(Saved entries)
##############################

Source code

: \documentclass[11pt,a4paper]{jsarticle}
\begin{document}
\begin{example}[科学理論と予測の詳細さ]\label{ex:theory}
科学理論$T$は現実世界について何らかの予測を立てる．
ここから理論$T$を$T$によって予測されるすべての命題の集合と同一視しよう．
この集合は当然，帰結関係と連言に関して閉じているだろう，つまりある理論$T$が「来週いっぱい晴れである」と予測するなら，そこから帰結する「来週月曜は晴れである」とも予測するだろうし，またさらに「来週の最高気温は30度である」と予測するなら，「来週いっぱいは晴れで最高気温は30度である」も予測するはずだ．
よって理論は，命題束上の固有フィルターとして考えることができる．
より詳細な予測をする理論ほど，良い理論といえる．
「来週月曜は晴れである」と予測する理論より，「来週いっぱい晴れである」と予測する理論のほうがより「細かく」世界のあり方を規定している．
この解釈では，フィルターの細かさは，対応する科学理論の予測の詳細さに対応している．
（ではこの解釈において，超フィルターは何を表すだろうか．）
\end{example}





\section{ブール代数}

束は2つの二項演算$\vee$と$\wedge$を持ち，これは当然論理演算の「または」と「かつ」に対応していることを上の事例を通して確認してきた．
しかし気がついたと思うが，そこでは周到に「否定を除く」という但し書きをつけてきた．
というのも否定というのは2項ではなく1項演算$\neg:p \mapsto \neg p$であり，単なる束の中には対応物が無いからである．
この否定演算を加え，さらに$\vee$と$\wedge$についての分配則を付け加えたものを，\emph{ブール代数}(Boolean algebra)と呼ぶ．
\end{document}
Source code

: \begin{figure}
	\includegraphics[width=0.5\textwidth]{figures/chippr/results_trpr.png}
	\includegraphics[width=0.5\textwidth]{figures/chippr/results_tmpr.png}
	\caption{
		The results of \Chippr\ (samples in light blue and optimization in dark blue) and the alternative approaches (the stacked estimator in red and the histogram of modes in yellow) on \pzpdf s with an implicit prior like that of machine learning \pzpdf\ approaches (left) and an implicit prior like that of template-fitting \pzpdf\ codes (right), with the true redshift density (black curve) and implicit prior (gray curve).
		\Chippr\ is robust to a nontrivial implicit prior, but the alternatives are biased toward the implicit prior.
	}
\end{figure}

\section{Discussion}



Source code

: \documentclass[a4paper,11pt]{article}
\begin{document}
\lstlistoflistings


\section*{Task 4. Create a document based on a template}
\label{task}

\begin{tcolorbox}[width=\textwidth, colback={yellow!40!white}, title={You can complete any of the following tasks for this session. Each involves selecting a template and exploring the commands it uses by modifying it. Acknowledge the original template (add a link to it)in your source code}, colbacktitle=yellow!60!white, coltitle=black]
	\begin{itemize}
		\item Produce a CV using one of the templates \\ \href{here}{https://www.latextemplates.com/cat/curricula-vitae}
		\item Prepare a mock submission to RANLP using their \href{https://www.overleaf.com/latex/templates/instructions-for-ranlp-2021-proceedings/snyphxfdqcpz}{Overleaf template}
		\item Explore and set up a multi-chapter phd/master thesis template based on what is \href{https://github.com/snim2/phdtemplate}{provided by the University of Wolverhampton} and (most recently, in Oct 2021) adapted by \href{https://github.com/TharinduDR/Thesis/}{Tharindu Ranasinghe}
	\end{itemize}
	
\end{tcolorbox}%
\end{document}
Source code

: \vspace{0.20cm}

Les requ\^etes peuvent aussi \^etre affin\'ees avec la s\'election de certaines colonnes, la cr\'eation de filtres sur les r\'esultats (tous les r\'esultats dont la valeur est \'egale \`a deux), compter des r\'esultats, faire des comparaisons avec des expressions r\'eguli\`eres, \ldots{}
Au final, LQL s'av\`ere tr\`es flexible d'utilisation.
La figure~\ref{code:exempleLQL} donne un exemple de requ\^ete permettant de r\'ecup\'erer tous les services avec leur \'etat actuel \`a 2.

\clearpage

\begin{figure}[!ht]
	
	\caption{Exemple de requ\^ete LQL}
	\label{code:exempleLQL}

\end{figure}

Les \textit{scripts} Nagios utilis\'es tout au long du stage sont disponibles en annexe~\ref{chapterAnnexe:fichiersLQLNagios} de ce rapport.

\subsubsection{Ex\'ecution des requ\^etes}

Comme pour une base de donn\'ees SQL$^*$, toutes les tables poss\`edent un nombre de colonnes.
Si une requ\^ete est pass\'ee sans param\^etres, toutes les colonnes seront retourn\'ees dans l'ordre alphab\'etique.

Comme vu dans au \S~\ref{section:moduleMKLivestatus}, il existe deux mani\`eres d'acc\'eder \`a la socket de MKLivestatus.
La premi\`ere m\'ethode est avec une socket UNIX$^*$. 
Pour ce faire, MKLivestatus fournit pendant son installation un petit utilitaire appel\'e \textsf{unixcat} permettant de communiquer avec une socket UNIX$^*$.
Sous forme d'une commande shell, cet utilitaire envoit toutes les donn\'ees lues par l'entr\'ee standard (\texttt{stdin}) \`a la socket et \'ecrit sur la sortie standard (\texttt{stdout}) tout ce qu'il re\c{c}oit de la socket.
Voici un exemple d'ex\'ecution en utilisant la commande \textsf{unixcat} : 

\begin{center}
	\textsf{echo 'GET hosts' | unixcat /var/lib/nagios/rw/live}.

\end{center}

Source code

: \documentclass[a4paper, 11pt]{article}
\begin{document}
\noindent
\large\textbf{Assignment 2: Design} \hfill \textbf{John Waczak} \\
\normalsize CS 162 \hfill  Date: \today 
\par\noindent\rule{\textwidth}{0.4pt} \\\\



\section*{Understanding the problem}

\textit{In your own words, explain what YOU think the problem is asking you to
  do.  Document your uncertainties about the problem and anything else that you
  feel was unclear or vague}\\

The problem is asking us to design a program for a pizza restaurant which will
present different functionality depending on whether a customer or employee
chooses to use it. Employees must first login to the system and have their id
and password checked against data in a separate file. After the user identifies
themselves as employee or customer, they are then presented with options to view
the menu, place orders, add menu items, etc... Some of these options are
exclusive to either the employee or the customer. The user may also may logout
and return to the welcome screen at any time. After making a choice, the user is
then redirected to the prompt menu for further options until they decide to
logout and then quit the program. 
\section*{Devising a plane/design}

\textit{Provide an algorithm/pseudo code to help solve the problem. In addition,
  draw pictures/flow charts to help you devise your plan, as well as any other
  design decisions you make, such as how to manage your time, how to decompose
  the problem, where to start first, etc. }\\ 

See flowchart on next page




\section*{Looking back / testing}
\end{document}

##############################

◆ **Task details**:
Bring together every line in the entries that holds the string "dans".

◆ **Response**:
Si une requ\^ete est pass\'ee sans param\^etres, toutes les colonnes seront retourn\'ees dans l'ordre alphab\'etique.
Comme vu dans au \S~\ref{section:moduleMKLivestatus}, il existe deux mani\`eres d'acc\'eder \`a la socket de MKLivestatus.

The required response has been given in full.